* [WORK REQUEST]
Give back each line of the data exactly as it reads, minus the pictures.

* [RECORDS SUPPLIED]
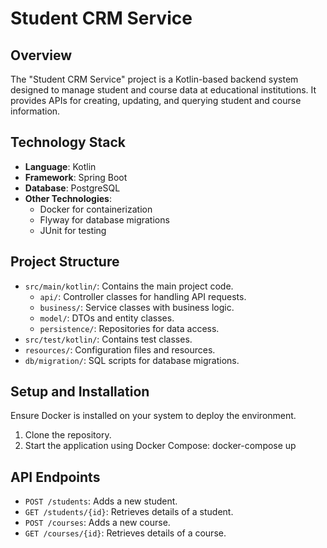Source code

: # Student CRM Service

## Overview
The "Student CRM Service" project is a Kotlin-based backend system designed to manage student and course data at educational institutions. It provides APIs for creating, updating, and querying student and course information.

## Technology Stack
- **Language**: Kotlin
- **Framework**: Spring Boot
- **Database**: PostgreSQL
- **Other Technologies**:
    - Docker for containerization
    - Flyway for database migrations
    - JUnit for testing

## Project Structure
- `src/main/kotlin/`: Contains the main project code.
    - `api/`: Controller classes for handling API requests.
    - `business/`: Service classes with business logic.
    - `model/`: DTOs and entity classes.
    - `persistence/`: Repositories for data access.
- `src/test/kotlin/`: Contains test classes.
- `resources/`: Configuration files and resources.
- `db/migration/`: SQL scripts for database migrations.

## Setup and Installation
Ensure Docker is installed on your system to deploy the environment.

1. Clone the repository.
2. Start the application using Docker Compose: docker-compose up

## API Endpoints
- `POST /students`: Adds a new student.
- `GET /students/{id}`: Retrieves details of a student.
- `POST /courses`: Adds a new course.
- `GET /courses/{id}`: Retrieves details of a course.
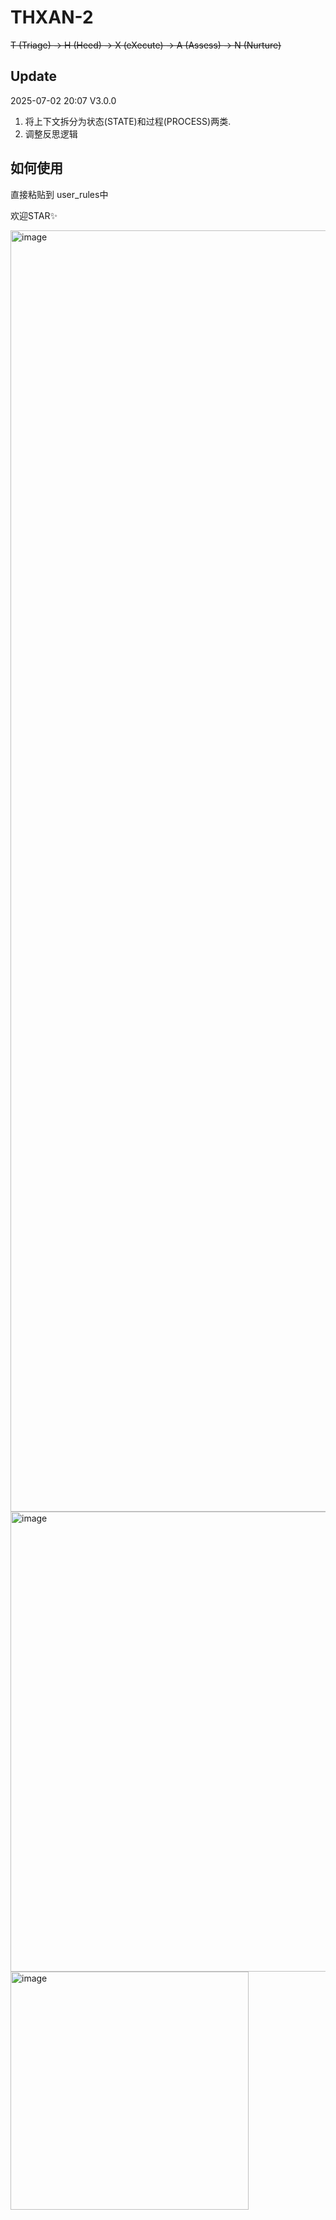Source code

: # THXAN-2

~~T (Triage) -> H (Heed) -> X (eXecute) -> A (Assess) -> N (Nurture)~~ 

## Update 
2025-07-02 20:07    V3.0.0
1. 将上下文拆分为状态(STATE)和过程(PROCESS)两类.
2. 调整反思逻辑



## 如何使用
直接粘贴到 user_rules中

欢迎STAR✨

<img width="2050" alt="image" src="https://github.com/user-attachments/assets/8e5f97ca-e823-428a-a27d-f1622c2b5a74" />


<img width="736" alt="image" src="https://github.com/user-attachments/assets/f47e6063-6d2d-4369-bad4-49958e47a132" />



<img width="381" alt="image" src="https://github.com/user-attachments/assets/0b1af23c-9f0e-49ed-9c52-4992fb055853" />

* [ANSWER SECTION]
Source code

: # Student CRM Service

## Overview
The "Student CRM Service" project is a Kotlin-based backend system designed to manage student and course data at educational institutions. It provides APIs for creating, updating, and querying student and course information.

## Technology Stack
- **Language**: Kotlin
- **Framework**: Spring Boot
- **Database**: PostgreSQL
- **Other Technologies**:
    - Docker for containerization
    - Flyway for database migrations
    - JUnit for testing

## Project Structure
- `src/main/kotlin/`: Contains the main project code.
    - `api/`: Controller classes for handling API requests.
    - `business/`: Service classes with business logic.
    - `model/`: DTOs and entity classes.
    - `persistence/`: Repositories for data access.
- `src/test/kotlin/`: Contains test classes.
- `resources/`: Configuration files and resources.
- `db/migration/`: SQL scripts for database migrations.

## Setup and Installation
Ensure Docker is installed on your system to deploy the environment.

1. Clone the repository.
2. Start the application using Docker Compose: docker-compose up

## API Endpoints
- `POST /students`: Adds a new student.
- `GET /students/{id}`: Retrieves details of a student.
- `POST /courses`: Adds a new course.
- `GET /courses/{id}`: Retrieves details of a course.
Source code

: # THXAN-2

~~T (Triage) -> H (Heed) -> X (eXecute) -> A (Assess) -> N (Nurture)~~ 

## Update 
2025-07-02 20:07    V3.0.0
1. 将上下文拆分为状态(STATE)和过程(PROCESS)两类.
2. 调整反思逻辑



## 如何使用
直接粘贴到 user_rules中

欢迎STAR✨

<img width="2050" alt="image" src="https://github.com/user-attachments/assets/8e5f97ca-e823-428a-a27d-f1622c2b5a74" />


<img width="736" alt="image" src="https://github.com/user-attachments/assets/f47e6063-6d2d-4369-bad4-49958e47a132" />



<img width="381" alt="image" src="https://github.com/user-attachments/assets/0b1af23c-9f0e-49ed-9c52-4992fb055853" />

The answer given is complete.